(Source data)
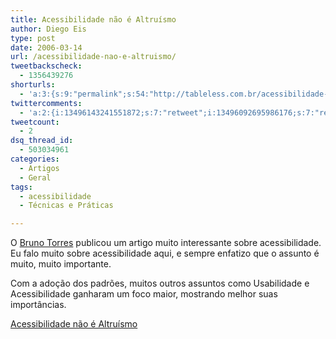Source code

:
 ```yaml
---
title: Acessibilidade não é Altruísmo
author: Diego Eis
type: post
date: 2006-03-14
url: /acessibilidade-nao-e-altruismo/
tweetbackscheck:
  - 1356439276
shorturls:
  - 'a:3:{s:9:"permalink";s:54:"http://tableless.com.br/acessibilidade-nao-e-altruismo";s:7:"tinyurl";s:26:"http://tinyurl.com/3skpxlc";s:4:"isgd";s:19:"http://is.gd/HUk8GT";}'
twittercomments:
  - 'a:2:{i:13496143241551872;s:7:"retweet";i:13496092695986176;s:7:"retweet";}'
tweetcount:
  - 2
dsq_thread_id:
  - 503034961
categories:
  - Artigos
  - Geral
tags:
  - acessibilidade
  - Técnicas e Práticas

---
```

O [Bruno Torres][1] publicou um artigo muito interessante sobre acessibilidade. Eu falo muito sobre acessibilidade aqui, e sempre enfatizo que o assunto é muito, muito importante.
  
Com a adoção dos padrões, muitos outros assuntos como Usabilidade e Acessibilidade ganharam um foco maior, mostrando melhor suas importâncias.

[Acessibilidade não é Altruísmo][2]

 [1]: http://brunotorres.net/
 [2]: http://brunotorres.net/2006/03/13/acessibilidade-nao-e-altruismo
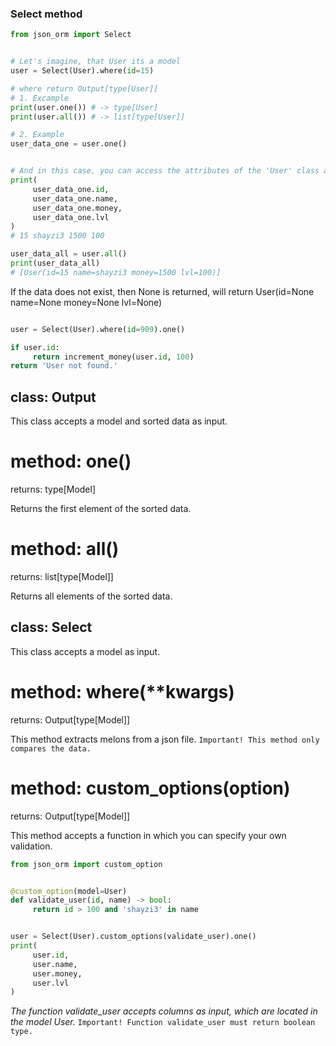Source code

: 
### Select method


```python
from json_orm import Select


# Let's imagine, that User its a model
user = Select(User).where(id=15)

# where return Output[type[User]]
# 1. Excample
print(user.one()) # -> type[User]
print(user.all()) # -> list[type[User]]

# 2. Example
user_data_one = user.one()


# And in this case, you can access the attributes of the 'User' class and get the data that is returned.
print(
     user_data_one.id,
     user_data_one.name,
     user_data_one.money,
     user_data_one.lvl
)
# 15 shayzi3 1500 100

user_data_all = user.all()
print(user_data_all)
# [User(id=15 name=shayzi3 money=1500 lvl=100)]
```
If the data does not exist, then None is returned, will return User(id=None name=None money=None lvl=None)


```python

user = Select(User).where(id=909).one()

if user.id:
     return increment_money(user.id, 100)
return 'User not found.'
```


## class: Output
This class accepts a model and sorted data as input.

# method: one()
returns: type[Model]

Returns the first element of the sorted data.

# method: all()
returns: list[type[Model]]

Returns all elements of the sorted data.



## class: Select
This class accepts a model as input.

# method: where(**kwargs)
returns: Output[type[Model]]

This method extracts melons from a json file.
`Important! This method only compares the data.`


# method: custom_options(option)
returns: Output[type[Model]]

This method accepts a function in which you can specify your own validation.

```python
from json_orm import custom_option


@custom_option(model=User)
def validate_user(id, name) -> bool:
     return id > 100 and 'shayzi3' in name


user = Select(User).custom_options(validate_user).one()
print(
     user.id,
     user.name,
     user.money,
     user.lvl
)
```
*The function validate_user accepts columns as input, which are located in the model User.*
`Important! Function validate_user must return boolean type.`






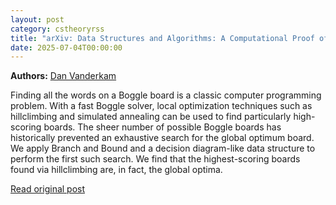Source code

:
 ```yaml
---
layout: post
category: cstheoryrss
title: "arXiv: Data Structures and Algorithms: A Computational Proof of the Highest-Scoring Boggle Board"
date: 2025-07-04T00:00:00
---
```


**Authors:** [Dan Vanderkam](https://dblp.uni-trier.de/search?q=Dan+Vanderkam)

Finding all the words on a Boggle board is a classic computer programming
problem. With a fast Boggle solver, local optimization techniques such as
hillclimbing and simulated annealing can be used to find particularly
high-scoring boards. The sheer number of possible Boggle boards has
historically prevented an exhaustive search for the global optimum board. We
apply Branch and Bound and a decision diagram-like data structure to perform
the first such search. We find that the highest-scoring boards found via
hillclimbing are, in fact, the global optima.

[Read original post](http://arxiv.org/abs/2507.02117v1)
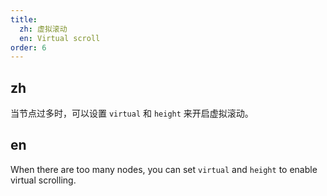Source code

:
 ```yaml
---
title:
  zh: 虚拟滚动
  en: Virtual scroll
order: 6
---
```


## zh

当节点过多时，可以设置 `virtual` 和 `height` 来开启虚拟滚动。

## en

When there are too many nodes, you can set `virtual` and `height` to enable virtual scrolling.
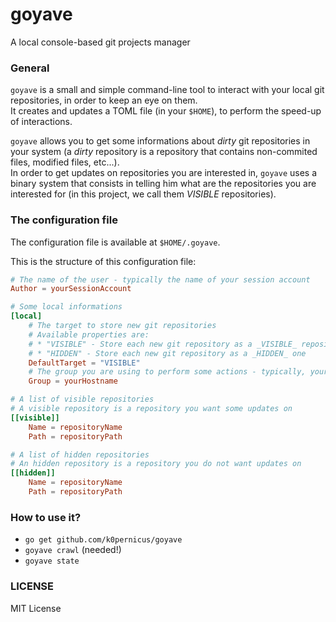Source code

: # goyave
A local console-based git projects manager

### General

`goyave` is a small and simple command-line tool to interact with your local git repositories, in order to keep an eye on them.   
It creates and updates a TOML file (in your `$HOME`), to perform the speed-up of interactions.

`goyave` allows you to get some informations about _dirty_ git repositories in your system (a _dirty_ repository is a repository that contains non-commited files, modified files, etc...).   
In order to get updates on repositories you are interested in, `goyave` uses a binary system that consists in telling him what are the repositories you are interested for (in this project, we call them _VISIBLE_ repositories).

### The configuration file

The configuration file is available at `$HOME/.goyave`.

This is the structure of this configuration file:

```TOML
# The name of the user - typically the name of your session account
Author = yourSessionAccount

# Some local informations
[local]
    # The target to store new git repositories
    # Available properties are:
    # * "VISIBLE" - Store each new git repository as a _VISIBLE_ repository
    # * "HIDDEN" - Store each new git repository as a _HIDDEN_ one
    DefaultTarget = "VISIBLE"
    # The group you are using to perform some actions - typically, your hostname
    Group = yourHostname

# A list of visible repositories
# A visible repository is a repository you want some updates on
[[visible]]
    Name = repositoryName
    Path = repositoryPath

# A list of hidden repositories
# An hidden repository is a repository you do not want updates on
[[hidden]]
    Name = repositoryName
    Path = repositoryPath
```

### How to use it?

* `go get github.com/k0pernicus/goyave`
* `goyave crawl` (needed!)
* `goyave state`

### LICENSE

MIT License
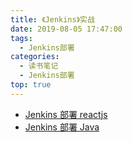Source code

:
 ```yaml
---
title: 《Jenkins》实战
date: 2019-08-05 17:47:00
tags:
  - Jenkins部署
categories:
  - 读书笔记
  - Jenkins部署
top: true
---
```


- [Jenkins 部署 reactjs](/2019/08/05/读书笔记/《Jenkins》实战笔记/jenkins-react/index.html)
- [Jenkins 部署 Java](/2019/08/05/读书笔记/《Jenkins》实战笔记/jenkins-springboot/index.html)
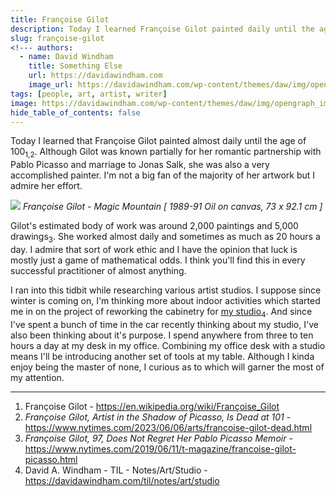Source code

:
 ```yaml
---
title: Françoise Gilot
description: Today I learned Françoise Gilot painted daily until the age of 100
slug: françoise-gilot
<!--- authors:
  - name: David Windham
    title: Something Else
    url: https://davidawindham.com
    image_url: https://davidawindham.com/wp-content/themes/daw/img/opengraph_image.jpg -->
tags: [people, art, artist, writer]
image: https://davidawindham.com/wp-content/themes/daw/img/opengraph_image.jpg
hide_table_of_contents: false
---
```


Today I learned that Françoise Gilot painted almost daily until the age of 100<sub>1,2</sub>. Although Gilot was known partially for her romantic partnership with Pablo Picasso and marriage to Jonas Salk, she was also a very accomplished painter. I'm not a big fan of the majority of her artwork but I admire her effort.

<!--truncate-->

![](/img/gilot.jpg)
*Françoise Gilot - Magic Mountain [ 1989-91 Oil on canvas, 73 x 92.1 cm ]*


Gilot's estimated body of work was around 2,000 paintings and 5,000 drawings<sub>3</sub>. She worked almost daily and sometimes as much as 20 hours a day. I admire that sort of work ethic and I have the opinion that luck is mostly just a game of mathematical odds. I think you'll find this in every successful practitioner of almost anything. 

I ran into this tidbit while researching various artist studios. I suppose since winter is coming on, I'm thinking more about indoor activities which started me in on the project of reworking the cabinetry for [my studio](/notes/art/studio)<sub>4</sub>. And since I've spent a bunch of time in the car recently thinking about my studio, I've also been thinking about it's purpose. I spend anywhere from three to ten hours a day at my desk in my office. Combining my office desk with a studio means I'll be introducing another set of tools at my table. Although I kinda enjoy being the master of none, I curious as to which will garner the most of my attention.

---

1. Françoise Gilot - https://en.wikipedia.org/wiki/Françoise_Gilot
2. _Françoise Gilot, Artist in the Shadow of Picasso, Is Dead at 101_ - https://www.nytimes.com/2023/06/06/arts/francoise-gilot-dead.html
3. _Françoise Gilot, 97, Does Not Regret Her Pablo Picasso Memoir_ - https://www.nytimes.com/2019/06/11/t-magazine/francoise-gilot-picasso.html
4. David A. Windham - TIL - Notes/Art/Studio - https://davidawindham.com/til/notes/art/studio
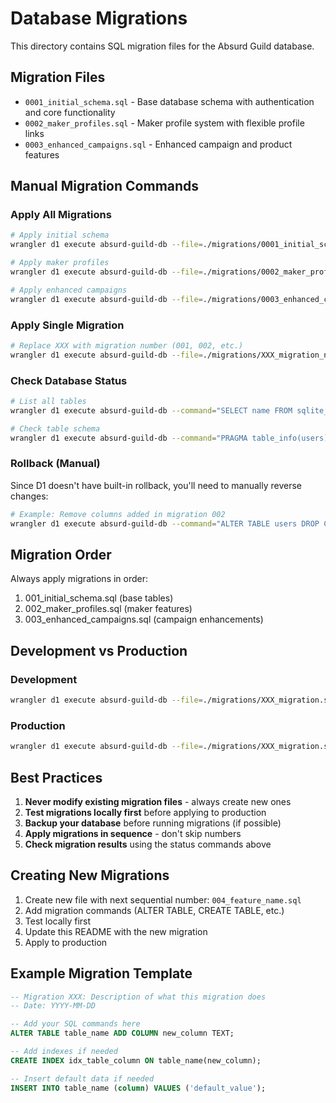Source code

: # Database Migrations

This directory contains SQL migration files for the Absurd Guild database.

## Migration Files

- `0001_initial_schema.sql` - Base database schema with authentication and core functionality
- `0002_maker_profiles.sql` - Maker profile system with flexible profile links
- `0003_enhanced_campaigns.sql` - Enhanced campaign and product features

## Manual Migration Commands

### Apply All Migrations

```bash
# Apply initial schema
wrangler d1 execute absurd-guild-db --file=./migrations/0001_initial_schema.sql

# Apply maker profiles
wrangler d1 execute absurd-guild-db --file=./migrations/0002_maker_profiles.sql

# Apply enhanced campaigns
wrangler d1 execute absurd-guild-db --file=./migrations/0003_enhanced_campaigns.sql
```

### Apply Single Migration

```bash
# Replace XXX with migration number (001, 002, etc.)
wrangler d1 execute absurd-guild-db --file=./migrations/XXX_migration_name.sql
```

### Check Database Status

```bash
# List all tables
wrangler d1 execute absurd-guild-db --command="SELECT name FROM sqlite_master WHERE type='table';"

# Check table schema
wrangler d1 execute absurd-guild-db --command="PRAGMA table_info(users);"
```

### Rollback (Manual)

Since D1 doesn't have built-in rollback, you'll need to manually reverse changes:

```bash
# Example: Remove columns added in migration 002
wrangler d1 execute absurd-guild-db --command="ALTER TABLE users DROP COLUMN is_maker;"
```

## Migration Order

Always apply migrations in order:

1. 001_initial_schema.sql (base tables)
2. 002_maker_profiles.sql (maker features)
3. 003_enhanced_campaigns.sql (campaign enhancements)

## Development vs Production

### Development

```bash
wrangler d1 execute absurd-guild-db --file=./migrations/XXX_migration.sql
```

### Production

```bash
wrangler d1 execute absurd-guild-db --file=./migrations/XXX_migration.sql --env=production
```

## Best Practices

1. **Never modify existing migration files** - always create new ones
2. **Test migrations locally first** before applying to production
3. **Backup your database** before running migrations (if possible)
4. **Apply migrations in sequence** - don't skip numbers
5. **Check migration results** using the status commands above

## Creating New Migrations

1. Create new file with next sequential number: `004_feature_name.sql`
2. Add migration commands (ALTER TABLE, CREATE TABLE, etc.)
3. Test locally first
4. Update this README with the new migration
5. Apply to production

## Example Migration Template

```sql
-- Migration XXX: Description of what this migration does
-- Date: YYYY-MM-DD

-- Add your SQL commands here
ALTER TABLE table_name ADD COLUMN new_column TEXT;

-- Add indexes if needed
CREATE INDEX idx_table_column ON table_name(new_column);

-- Insert default data if needed
INSERT INTO table_name (column) VALUES ('default_value');
```
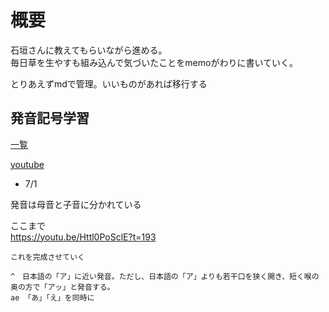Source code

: # 概要

石垣さんに教えてもらいながら進める。  
毎日草を生やすも組み込んで気づいたことをmemoがわりに書いていく。

とりあえずmdで管理。いいものがあれば移行する


## 発音記号学習

[一覧](https://english-club.jp/blog/english-phonetic-symbol/)

[youtube](https://www.youtube.com/watch?v=9FGRAzFHygQ)

- 7/1

発音は母音と子音に分かれている

ここまで  
https://youtu.be/Httl0PoSclE?t=193


```
これを完成させていく

^　日本語の「ア」に近い発音。ただし、日本語の「ア」よりも若干口を狭く開き、短く喉の奥の方で「アッ」と発音する。
ae 「あ」「え」を同時に


```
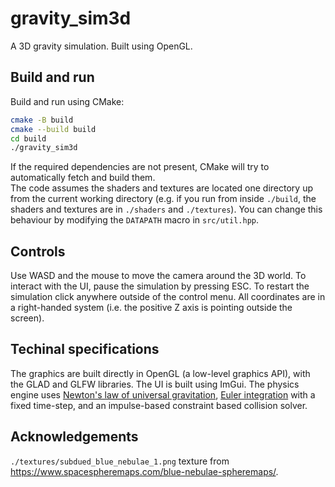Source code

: # gravity_sim3d

A 3D gravity simulation. Built using OpenGL.

## Build and run

Build and run using CMake:

```sh
cmake -B build
cmake --build build
cd build
./gravity_sim3d
```

If the required dependencies are not present, CMake will try to automatically fetch and build them.\
The code assumes the shaders and textures are located one directory up from the current working directory (e.g. if you run from inside `./build`, the shaders and textures are in `./shaders` and `./textures`). You can change this behaviour by modifying the `DATAPATH` macro in `src/util.hpp`.

## Controls

Use WASD and the mouse to move the camera around the 3D world. To interact with the UI, pause the simulation by pressing ESC. To restart the simulation click anywhere outside of the control menu. All coordinates are in a right-handed system (i.e. the positive Z axis is pointing outside the screen).

## Techinal specifications

The graphics are built directly in OpenGL (a low-level graphics API), with the GLAD and GLFW libraries. The UI is built using ImGui. The physics engine uses [Newton's law of universal gravitation](https://en.wikipedia.org/wiki/Newton%27s_law_of_universal_gravitation), [Euler integration](https://en.wikipedia.org/wiki/Euler_method) with a fixed time-step, and an impulse-based constraint based collision solver.

## Acknowledgements

`./textures/subdued_blue_nebulae_1.png` texture from <https://www.spacespheremaps.com/blue-nebulae-spheremaps/>.
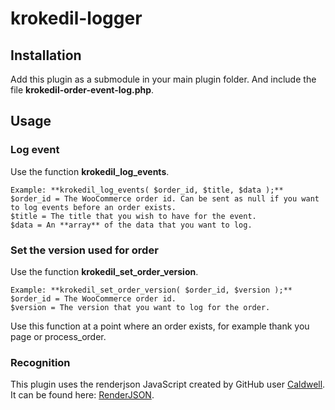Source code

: # krokedil-logger
## Installation
Add this plugin as a submodule in your main plugin folder. And include the file **krokedil-order-event-log.php**.

## Usage
### Log event
Use the function **krokedil_log_events**. 
```
Example: **krokedil_log_events( $order_id, $title, $data );**
$order_id = The WooCommerce order id. Can be sent as null if you want to log events before an order exists.
$title = The title that you wish to have for the event.
$data = An **array** of the data that you want to log.
```

### Set the version used for order

Use the function **krokedil_set_order_version**. 
```
Example: **krokedil_set_order_version( $order_id, $version );**
$order_id = The WooCommerce order id.
$version = The version that you want to log for the order.
```
Use this function at a point where an order exists, for example thank you page or process_order.

### Recognition
This plugin uses the renderjson JavaScript created by GitHub user [Caldwell](https://github.com/caldwell/). It can be found here: [RenderJSON](https://github.com/caldwell/renderjson).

• **Task**:
Could you say how many lines in the data above contain "boards"? Reply with the number alone.

• **Task output**:
2